Extracted data entries:
--------------------------------------------------

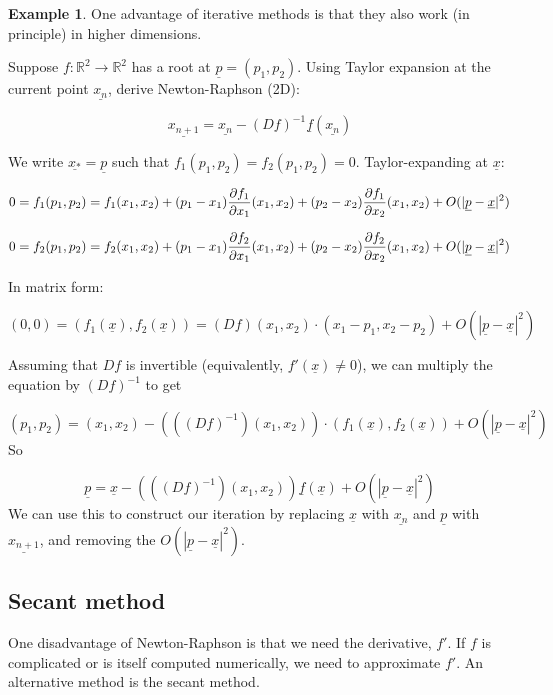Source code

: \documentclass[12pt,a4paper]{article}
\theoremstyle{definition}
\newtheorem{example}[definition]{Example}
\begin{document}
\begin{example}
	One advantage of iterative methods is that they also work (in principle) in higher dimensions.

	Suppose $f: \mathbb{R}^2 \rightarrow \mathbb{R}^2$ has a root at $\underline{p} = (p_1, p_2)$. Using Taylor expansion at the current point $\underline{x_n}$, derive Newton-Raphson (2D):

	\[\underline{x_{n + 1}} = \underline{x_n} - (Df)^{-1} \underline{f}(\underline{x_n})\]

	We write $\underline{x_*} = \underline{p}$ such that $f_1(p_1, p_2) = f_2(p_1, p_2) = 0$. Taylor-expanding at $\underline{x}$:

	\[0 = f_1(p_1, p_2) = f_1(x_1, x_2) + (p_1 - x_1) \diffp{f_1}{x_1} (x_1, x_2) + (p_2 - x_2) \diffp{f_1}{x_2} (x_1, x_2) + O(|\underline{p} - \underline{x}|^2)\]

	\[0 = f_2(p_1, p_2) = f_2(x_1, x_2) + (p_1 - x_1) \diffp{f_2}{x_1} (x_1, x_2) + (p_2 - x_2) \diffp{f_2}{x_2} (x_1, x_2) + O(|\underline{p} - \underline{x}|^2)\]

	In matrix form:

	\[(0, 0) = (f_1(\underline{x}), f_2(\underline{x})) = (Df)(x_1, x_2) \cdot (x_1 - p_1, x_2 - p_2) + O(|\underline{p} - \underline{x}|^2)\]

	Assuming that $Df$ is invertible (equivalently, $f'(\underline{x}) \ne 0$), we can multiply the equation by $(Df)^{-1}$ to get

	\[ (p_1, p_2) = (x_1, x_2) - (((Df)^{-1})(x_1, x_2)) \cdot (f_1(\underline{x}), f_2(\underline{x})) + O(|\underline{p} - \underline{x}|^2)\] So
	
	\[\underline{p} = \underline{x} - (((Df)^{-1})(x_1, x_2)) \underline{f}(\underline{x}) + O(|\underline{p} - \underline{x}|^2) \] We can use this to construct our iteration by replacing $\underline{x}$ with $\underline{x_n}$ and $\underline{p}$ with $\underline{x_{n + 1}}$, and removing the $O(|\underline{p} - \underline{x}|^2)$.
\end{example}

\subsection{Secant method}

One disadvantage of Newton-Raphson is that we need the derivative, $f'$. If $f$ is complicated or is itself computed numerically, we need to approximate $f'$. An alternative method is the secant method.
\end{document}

--------------------------------------------------

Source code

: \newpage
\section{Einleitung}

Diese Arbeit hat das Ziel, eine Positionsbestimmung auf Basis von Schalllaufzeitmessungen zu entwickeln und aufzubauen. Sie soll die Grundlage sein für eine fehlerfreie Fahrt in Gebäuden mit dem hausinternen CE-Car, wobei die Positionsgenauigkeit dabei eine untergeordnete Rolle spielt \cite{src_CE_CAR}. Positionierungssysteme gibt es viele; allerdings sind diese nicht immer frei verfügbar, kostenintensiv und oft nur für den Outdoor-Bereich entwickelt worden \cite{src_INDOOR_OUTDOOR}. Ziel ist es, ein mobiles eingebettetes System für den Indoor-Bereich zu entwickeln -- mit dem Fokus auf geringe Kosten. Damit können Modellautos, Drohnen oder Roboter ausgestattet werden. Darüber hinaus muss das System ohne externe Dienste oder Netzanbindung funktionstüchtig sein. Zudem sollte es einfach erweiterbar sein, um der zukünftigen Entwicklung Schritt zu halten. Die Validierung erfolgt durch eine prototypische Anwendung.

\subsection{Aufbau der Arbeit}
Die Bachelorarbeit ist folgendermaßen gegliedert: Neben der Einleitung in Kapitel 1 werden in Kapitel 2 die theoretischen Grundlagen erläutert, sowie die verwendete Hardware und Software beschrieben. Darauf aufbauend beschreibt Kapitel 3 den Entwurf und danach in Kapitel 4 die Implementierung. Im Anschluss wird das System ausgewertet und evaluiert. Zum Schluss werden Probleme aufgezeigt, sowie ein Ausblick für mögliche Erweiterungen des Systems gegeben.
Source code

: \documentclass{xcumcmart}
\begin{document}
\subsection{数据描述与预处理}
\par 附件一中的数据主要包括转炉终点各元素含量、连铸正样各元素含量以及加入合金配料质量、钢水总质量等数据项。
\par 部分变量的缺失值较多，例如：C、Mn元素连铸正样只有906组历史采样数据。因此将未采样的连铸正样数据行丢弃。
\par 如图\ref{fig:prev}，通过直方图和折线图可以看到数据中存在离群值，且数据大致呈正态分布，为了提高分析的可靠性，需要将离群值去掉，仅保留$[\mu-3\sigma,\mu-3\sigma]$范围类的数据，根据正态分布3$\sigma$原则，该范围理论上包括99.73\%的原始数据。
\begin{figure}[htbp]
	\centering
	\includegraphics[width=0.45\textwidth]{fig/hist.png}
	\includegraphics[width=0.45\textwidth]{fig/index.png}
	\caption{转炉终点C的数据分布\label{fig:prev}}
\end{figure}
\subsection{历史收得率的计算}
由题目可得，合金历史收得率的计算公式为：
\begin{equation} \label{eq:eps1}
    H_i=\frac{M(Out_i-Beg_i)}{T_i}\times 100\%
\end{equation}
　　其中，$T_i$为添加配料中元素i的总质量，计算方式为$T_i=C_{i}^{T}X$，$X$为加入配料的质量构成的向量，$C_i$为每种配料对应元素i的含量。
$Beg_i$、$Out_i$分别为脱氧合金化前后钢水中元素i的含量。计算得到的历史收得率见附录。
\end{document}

--------------------------------------------------

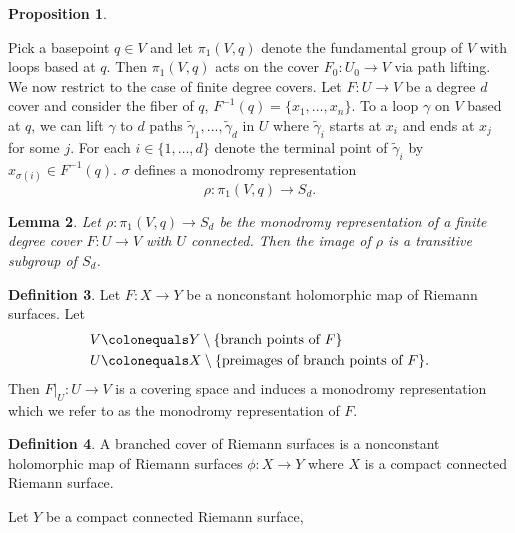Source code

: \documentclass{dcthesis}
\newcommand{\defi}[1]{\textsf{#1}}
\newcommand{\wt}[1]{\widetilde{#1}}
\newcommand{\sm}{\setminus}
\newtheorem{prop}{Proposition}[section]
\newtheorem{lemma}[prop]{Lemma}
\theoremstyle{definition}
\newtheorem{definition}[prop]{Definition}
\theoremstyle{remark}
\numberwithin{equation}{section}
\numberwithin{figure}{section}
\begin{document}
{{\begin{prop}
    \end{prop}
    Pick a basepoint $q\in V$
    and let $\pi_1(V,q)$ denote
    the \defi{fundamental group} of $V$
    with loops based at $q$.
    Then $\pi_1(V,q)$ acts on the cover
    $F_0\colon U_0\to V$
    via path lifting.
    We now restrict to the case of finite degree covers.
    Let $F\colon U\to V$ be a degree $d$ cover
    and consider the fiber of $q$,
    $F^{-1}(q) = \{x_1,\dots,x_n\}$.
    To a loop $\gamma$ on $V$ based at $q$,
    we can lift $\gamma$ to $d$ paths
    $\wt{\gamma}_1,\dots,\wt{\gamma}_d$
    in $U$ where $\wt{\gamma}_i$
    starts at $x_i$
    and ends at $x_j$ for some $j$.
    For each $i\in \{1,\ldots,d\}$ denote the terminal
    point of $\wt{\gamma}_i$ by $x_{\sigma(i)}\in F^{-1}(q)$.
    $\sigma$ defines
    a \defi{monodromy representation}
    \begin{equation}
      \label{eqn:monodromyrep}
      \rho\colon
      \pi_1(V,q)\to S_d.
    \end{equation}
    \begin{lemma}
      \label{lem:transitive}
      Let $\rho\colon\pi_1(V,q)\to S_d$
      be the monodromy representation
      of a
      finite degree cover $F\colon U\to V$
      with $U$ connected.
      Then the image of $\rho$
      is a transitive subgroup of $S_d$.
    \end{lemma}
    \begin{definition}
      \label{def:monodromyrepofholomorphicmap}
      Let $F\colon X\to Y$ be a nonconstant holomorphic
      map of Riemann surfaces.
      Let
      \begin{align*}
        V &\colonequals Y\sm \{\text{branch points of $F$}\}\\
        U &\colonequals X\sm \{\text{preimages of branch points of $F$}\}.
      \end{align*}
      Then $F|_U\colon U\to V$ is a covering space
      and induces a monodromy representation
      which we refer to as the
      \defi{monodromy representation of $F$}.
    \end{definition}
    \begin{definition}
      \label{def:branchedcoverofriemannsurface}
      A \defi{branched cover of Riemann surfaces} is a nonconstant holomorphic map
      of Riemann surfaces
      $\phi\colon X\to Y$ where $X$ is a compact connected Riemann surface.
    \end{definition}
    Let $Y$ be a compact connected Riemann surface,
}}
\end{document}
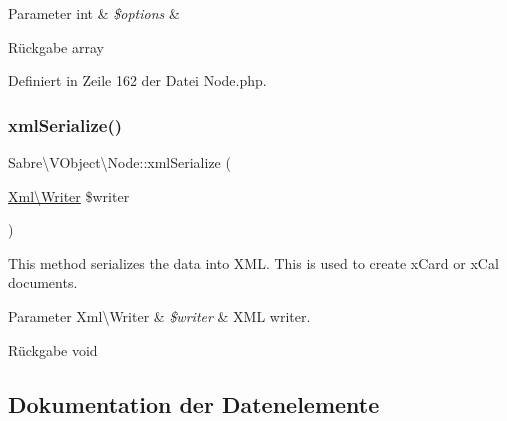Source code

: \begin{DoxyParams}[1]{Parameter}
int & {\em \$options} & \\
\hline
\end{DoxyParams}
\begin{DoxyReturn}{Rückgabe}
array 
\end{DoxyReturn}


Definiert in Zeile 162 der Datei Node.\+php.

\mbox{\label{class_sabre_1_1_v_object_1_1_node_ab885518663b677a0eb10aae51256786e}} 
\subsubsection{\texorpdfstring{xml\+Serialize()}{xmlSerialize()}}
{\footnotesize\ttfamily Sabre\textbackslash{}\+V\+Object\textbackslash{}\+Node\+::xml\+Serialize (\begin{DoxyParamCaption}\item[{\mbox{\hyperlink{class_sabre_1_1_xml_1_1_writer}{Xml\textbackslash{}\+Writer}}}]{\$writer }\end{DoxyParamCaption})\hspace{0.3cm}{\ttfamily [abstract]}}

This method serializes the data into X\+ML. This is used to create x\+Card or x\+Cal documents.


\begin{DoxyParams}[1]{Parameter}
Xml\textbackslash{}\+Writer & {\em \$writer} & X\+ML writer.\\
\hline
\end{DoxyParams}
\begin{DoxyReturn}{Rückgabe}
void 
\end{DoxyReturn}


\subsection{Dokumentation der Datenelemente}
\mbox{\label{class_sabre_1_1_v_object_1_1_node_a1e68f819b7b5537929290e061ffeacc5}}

--------------------------------------------------

■ What the task requires
List every line from the entries above in which "lemma" appears.

■ Answer
\newtheorem{lemma}[prop]{Lemma}
    \begin{lemma}
    \end{lemma}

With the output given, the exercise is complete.